Resiliency how? It makes the grid more fragile since cloudy days make for big energy shortages. It also doesn't solve EV charging. Plenty of people charge their EVs at night because they drive during the day. They also want to charge their EVs regardless of weather.

> Storage breakthrough: sodium ion goes into mass production at 140-160wh/kg by CATL next year.

Define "mass" production. For context, the world uses 60 TWh of electricity per day, or about 2,500 GWh of electricity per hour.

The concern with dispatchability is entirely reasonable because energy needs to be supplied when it's in demand, and storage isn't anywhere near the required scale. You can't just hand-wave this away by encouraging homes and businesses to buy storage.

> It's dumb that a natural disaster knocks out power for the entire area because transmission lines go down. With distributed solar and storage, that wouldn't be nearly as bad. Old guard electric can't wrap their heads around a country where every roof has solar doing most / all / surplus power generation.
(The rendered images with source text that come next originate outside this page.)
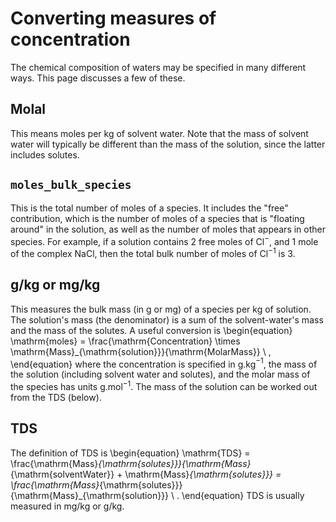 # Converting measures of concentration

The chemical composition of waters may be specified in many different ways.  This page discusses a few of these.

## Molal

This means moles per kg of solvent water.  Note that the mass of solvent water will typically be different than the mass of the solution, since the latter includes solutes.

## `moles_bulk_species`

This is the total number of moles of a species.  It includes the "free" contribution, which is the number of moles of a species that is "floating around" in the solution, as well as the number of moles that appears in other species.  For example, if a solution contains 2 free moles of Cl$^{-}$, and 1 mole of the complex NaCl, then the total bulk number of moles of Cl$^{-1}$ is 3.

## g/kg or mg/kg

This measures the bulk mass (in g or mg) of a species per kg of solution.  The solution's mass (the denominator) is a sum of the solvent-water's mass and the mass of the solutes.  A useful conversion is
\begin{equation}
\mathrm{moles} = \frac{\mathrm{Concentration} \times \mathrm{Mass}_{\mathrm{solution}}}{\mathrm{MolarMass}} \ ,
\end{equation}
where the concentration is specified in g.kg$^{-1}$, the mass of the solution (including solvent water and solutes), and the molar mass of the species has units g.mol$^{-1}$.  The mass of the solution can be worked out from the TDS (below).

## TDS

The definition of TDS is
\begin{equation}
\mathrm{TDS} = \frac{\mathrm{Mass}_{\mathrm{solutes}}}{\mathrm{Mass}_{\mathrm{solventWater}} + \mathrm{Mass}_{\mathrm{solutes}}} = \frac{\mathrm{Mass}_{\mathrm{solutes}}}{\mathrm{Mass}_{\mathrm{solution}}} \ .
\end{equation}
TDS is usually measured in mg/kg or g/kg.
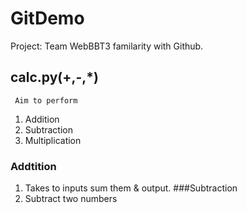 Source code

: # GitDemo
Project: Team WebBBT3 familarity with Github.

## calc.py(+,-,*)
     Aim to perform
1) Addition
2) Subtraction
3) Multiplication

### Addtition
1) Takes to inputs sum them & output.
###Subtraction
1) Subtract two numbers 
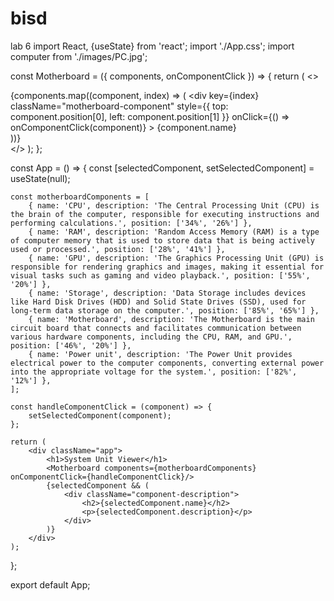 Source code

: # bisd
lab 6 
import React, {useState} from 'react';
import './App.css';
import computer from './images/PC.jpg';

const Motherboard = ({ components, onComponentClick }) => {
    return (
        <>
            <div className="main-image">
                <img src={computer} alt="" />
                <div className="motherboard">
                    {components.map((component, index) => (
                        <div
                            key={index}
                            className="motherboard-component"
                            style={{ top: component.position[0], left: component.position[1] }}
                            onClick={() => onComponentClick(component)}
                        >
                            {component.name}
                        </div>
                    ))}
                </div>
            </div>
        </>
    );
};


const App = () => {
    const [selectedComponent, setSelectedComponent] = useState(null);

    const motherboardComponents = [
        { name: 'CPU', description: 'The Central Processing Unit (CPU) is the brain of the computer, responsible for executing instructions and performing calculations.', position: ['34%', '26%'] },
        { name: 'RAM', description: 'Random Access Memory (RAM) is a type of computer memory that is used to store data that is being actively used or processed.', position: ['28%', '41%'] },
        { name: 'GPU', description: 'The Graphics Processing Unit (GPU) is responsible for rendering graphics and images, making it essential for visual tasks such as gaming and video playback.', position: ['55%', '20%'] },
        { name: 'Storage', description: 'Data Storage includes devices like Hard Disk Drives (HDD) and Solid State Drives (SSD), used for long-term data storage on the computer.', position: ['85%', '65%'] },
        { name: 'Motherboard', description: 'The Motherboard is the main circuit board that connects and facilitates communication between various hardware components, including the CPU, RAM, and GPU.', position: ['46%', '20%'] },
        { name: 'Power unit', description: 'The Power Unit provides electrical power to the computer components, converting external power into the appropriate voltage for the system.', position: ['82%', '12%'] },
    ];

    const handleComponentClick = (component) => {
        setSelectedComponent(component);
    };

    return (
        <div className="app">
            <h1>System Unit Viewer</h1>
            <Motherboard components={motherboardComponents} onComponentClick={handleComponentClick}/>
            {selectedComponent && (
                <div className="component-description">
                    <h2>{selectedComponent.name}</h2>
                    <p>{selectedComponent.description}</p>
                </div>
            )}
        </div>
    );
};

export default App;
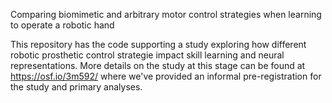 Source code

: Comparing biomimetic and arbitrary motor control strategies when learning to operate a robotic hand

This repository has the code supporting a study exploring how different robotic prosthetic control strategie impact skill learning and neural representations. More details on the study at this stage can be found at https://osf.io/3m592/ where we've provided an informal pre-registration for the study and primary analyses.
Quite the contrary. Decentralized power generation actually means more transmission lines to transport energy long distances from the places where it gets generated to the places where energy is in demand. https://www.vox.com/videos/22685707/climate-change-clean-ene...

> Then further progress starts to crawl as less and less of the actual generation capacity is usable. At least not until a breakthrough makes energy storage feasible.

That happened. It's called off river or blue field pumped hydro and sodium batteries.

> It's called off river or blue field pumped hydro

This isn't built in sufficient quantities, and hasn't seen significant growth in decades.

> and sodium batteries.

This hasn't even been commercialized at all yet, let alone at grid scale.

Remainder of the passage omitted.